## YOUR OBJECTIVE
Copy the first line of the entries below and every line after it through the line containing "-14 | -1 | 0 | -15 |". Do not include pictures.

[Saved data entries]
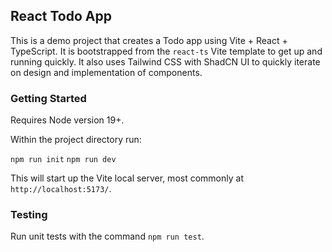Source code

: ## React Todo App

This is a demo project that creates a Todo app using Vite + React + TypeScript. It is bootstrapped from the `react-ts` Vite template to get up and running quickly. It also uses Tailwind CSS with ShadCN UI to quickly iterate on design and implementation of components.

### Getting Started

Requires Node version 19+.

Within the project directory run:

`npm run init`
`npm run dev`

This will start up the Vite local server, most commonly at `http://localhost:5173/`.

### Testing

Run unit tests with the command `npm run test`.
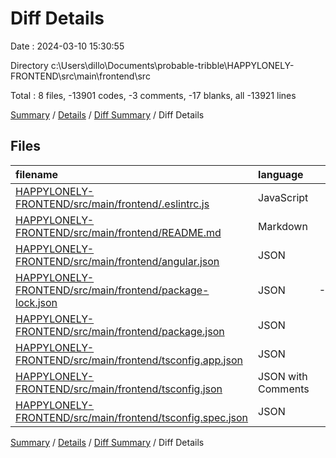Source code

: # Diff Details

Date : 2024-03-10 15:30:55

Directory c:\\Users\\dillo\\Documents\\probable-tribble\\HAPPYLONELY-FRONTEND\\src\\main\\frontend\\src

Total : 8 files,  -13901 codes, -3 comments, -17 blanks, all -13921 lines

[Summary](results.md) / [Details](details.md) / [Diff Summary](diff.md) / Diff Details

## Files
| filename | language | code | comment | blank | total |
| :--- | :--- | ---: | ---: | ---: | ---: |
| [HAPPYLONELY-FRONTEND/src/main/frontend/.eslintrc.js](/HAPPYLONELY-FRONTEND/src/main/frontend/.eslintrc.js) | JavaScript | -18 | 0 | 0 | -18 |
| [HAPPYLONELY-FRONTEND/src/main/frontend/README.md](/HAPPYLONELY-FRONTEND/src/main/frontend/README.md) | Markdown | -14 | 0 | -14 | -28 |
| [HAPPYLONELY-FRONTEND/src/main/frontend/angular.json](/HAPPYLONELY-FRONTEND/src/main/frontend/angular.json) | JSON | -118 | 0 | 0 | -118 |
| [HAPPYLONELY-FRONTEND/src/main/frontend/package-lock.json](/HAPPYLONELY-FRONTEND/src/main/frontend/package-lock.json) | JSON | -13,642 | 0 | -1 | -13,643 |
| [HAPPYLONELY-FRONTEND/src/main/frontend/package.json](/HAPPYLONELY-FRONTEND/src/main/frontend/package.json) | JSON | -50 | 0 | -1 | -51 |
| [HAPPYLONELY-FRONTEND/src/main/frontend/tsconfig.app.json](/HAPPYLONELY-FRONTEND/src/main/frontend/tsconfig.app.json) | JSON | -14 | -1 | 0 | -15 |
| [HAPPYLONELY-FRONTEND/src/main/frontend/tsconfig.json](/HAPPYLONELY-FRONTEND/src/main/frontend/tsconfig.json) | JSON with Comments | -32 | -1 | 0 | -33 |
| [HAPPYLONELY-FRONTEND/src/main/frontend/tsconfig.spec.json](/HAPPYLONELY-FRONTEND/src/main/frontend/tsconfig.spec.json) | JSON | -13 | -1 | -1 | -15 |

[Summary](results.md) / [Details](details.md) / [Diff Summary](diff.md) / Diff Details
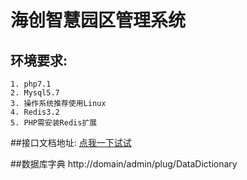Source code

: # 海创智慧园区管理系统
## 环境要求:
    1. php7.1
    2. Mysql5.7
    3. 操作系统推荐使用Linux
    4. Redis3.2
    5. PHP需安装Redis扩展

##接口文档地址:
[点我一下试试](http://www.xiaoyaoji.cn/doc/W6Rv5sph4)

##数据库字典
http://domain/admin/plug/DataDictionary
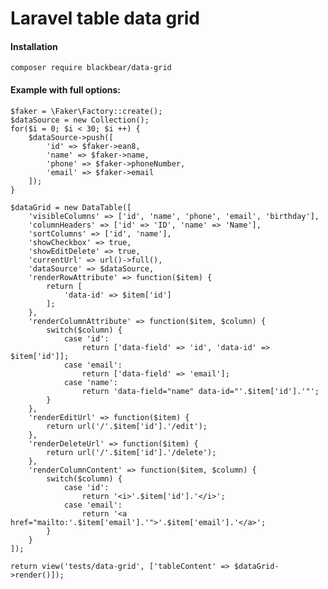 # Laravel table data grid

#### Installation

    composer require blackbear/data-grid

#### Example with full options:

	$faker = \Faker\Factory::create();
    $dataSource = new Collection();
    for($i = 0; $i < 30; $i ++) {
        $dataSource->push([
            'id' => $faker->ean8,
            'name' => $faker->name,
            'phone' => $faker->phoneNumber,
            'email' => $faker->email
        ]);
    }

    $dataGrid = new DataTable([
        'visibleColumns' => ['id', 'name', 'phone', 'email', 'birthday'],
        'columnHeaders' => ['id' => 'ID', 'name' => 'Name'],
        'sortColumns' => ['id', 'name'],
        'showCheckbox' => true,
        'showEditDelete' => true,
        'currentUrl' => url()->full(),
        'dataSource' => $dataSource,
        'renderRowAttribute' => function($item) {
            return [
                'data-id' => $item['id']
            ];
        },
        'renderColumnAttribute' => function($item, $column) {
            switch($column) {
                case 'id':
                    return ['data-field' => 'id', 'data-id' => $item['id']];
                case 'email':
                    return ['data-field' => 'email'];
                case 'name':
                    return 'data-field="name" data-id="'.$item['id'].'"';
            }
        },
        'renderEditUrl' => function($item) {
            return url('/'.$item['id'].'/edit');
        },
        'renderDeleteUrl' => function($item) {
            return url('/'.$item['id'].'/delete');
        },
        'renderColumnContent' => function($item, $column) {
            switch($column) {
                case 'id':
                    return '<i>'.$item['id'].'</i>';
                case 'email':
                    return '<a href="mailto:'.$item['email'].'">'.$item['email'].'</a>';
            }
        }
    ]);

    return view('tests/data-grid', ['tableContent' => $dataGrid->render()]);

## RESPONSE TO THIS EXERCISE
Source code

: ## React Todo App

This is a demo project that creates a Todo app using Vite + React + TypeScript. It is bootstrapped from the `react-ts` Vite template to get up and running quickly. It also uses Tailwind CSS with ShadCN UI to quickly iterate on design and implementation of components.

### Getting Started

Requires Node version 19+.

Within the project directory run:

`npm run init`
`npm run dev`

This will start up the Vite local server, most commonly at `http://localhost:5173/`.

### Testing

Run unit tests with the command `npm run test`.
Source code

: # Diff Details

Date : 2024-03-10 15:30:55

Directory c:\\Users\\dillo\\Documents\\probable-tribble\\HAPPYLONELY-FRONTEND\\src\\main\\frontend\\src

Total : 8 files,  -13901 codes, -3 comments, -17 blanks, all -13921 lines

[Summary](results.md) / [Details](details.md) / [Diff Summary](diff.md) / Diff Details

## Files
| filename | language | code | comment | blank | total |
| :--- | :--- | ---: | ---: | ---: | ---: |
| [HAPPYLONELY-FRONTEND/src/main/frontend/.eslintrc.js](/HAPPYLONELY-FRONTEND/src/main/frontend/.eslintrc.js) | JavaScript | -18 | 0 | 0 | -18 |
| [HAPPYLONELY-FRONTEND/src/main/frontend/README.md](/HAPPYLONELY-FRONTEND/src/main/frontend/README.md) | Markdown | -14 | 0 | -14 | -28 |
| [HAPPYLONELY-FRONTEND/src/main/frontend/angular.json](/HAPPYLONELY-FRONTEND/src/main/frontend/angular.json) | JSON | -118 | 0 | 0 | -118 |
| [HAPPYLONELY-FRONTEND/src/main/frontend/package-lock.json](/HAPPYLONELY-FRONTEND/src/main/frontend/package-lock.json) | JSON | -13,642 | 0 | -1 | -13,643 |
| [HAPPYLONELY-FRONTEND/src/main/frontend/package.json](/HAPPYLONELY-FRONTEND/src/main/frontend/package.json) | JSON | -50 | 0 | -1 | -51 |
| [HAPPYLONELY-FRONTEND/src/main/frontend/tsconfig.app.json](/HAPPYLONELY-FRONTEND/src/main/frontend/tsconfig.app.json) | JSON | -14 | -1 | 0 | -15 |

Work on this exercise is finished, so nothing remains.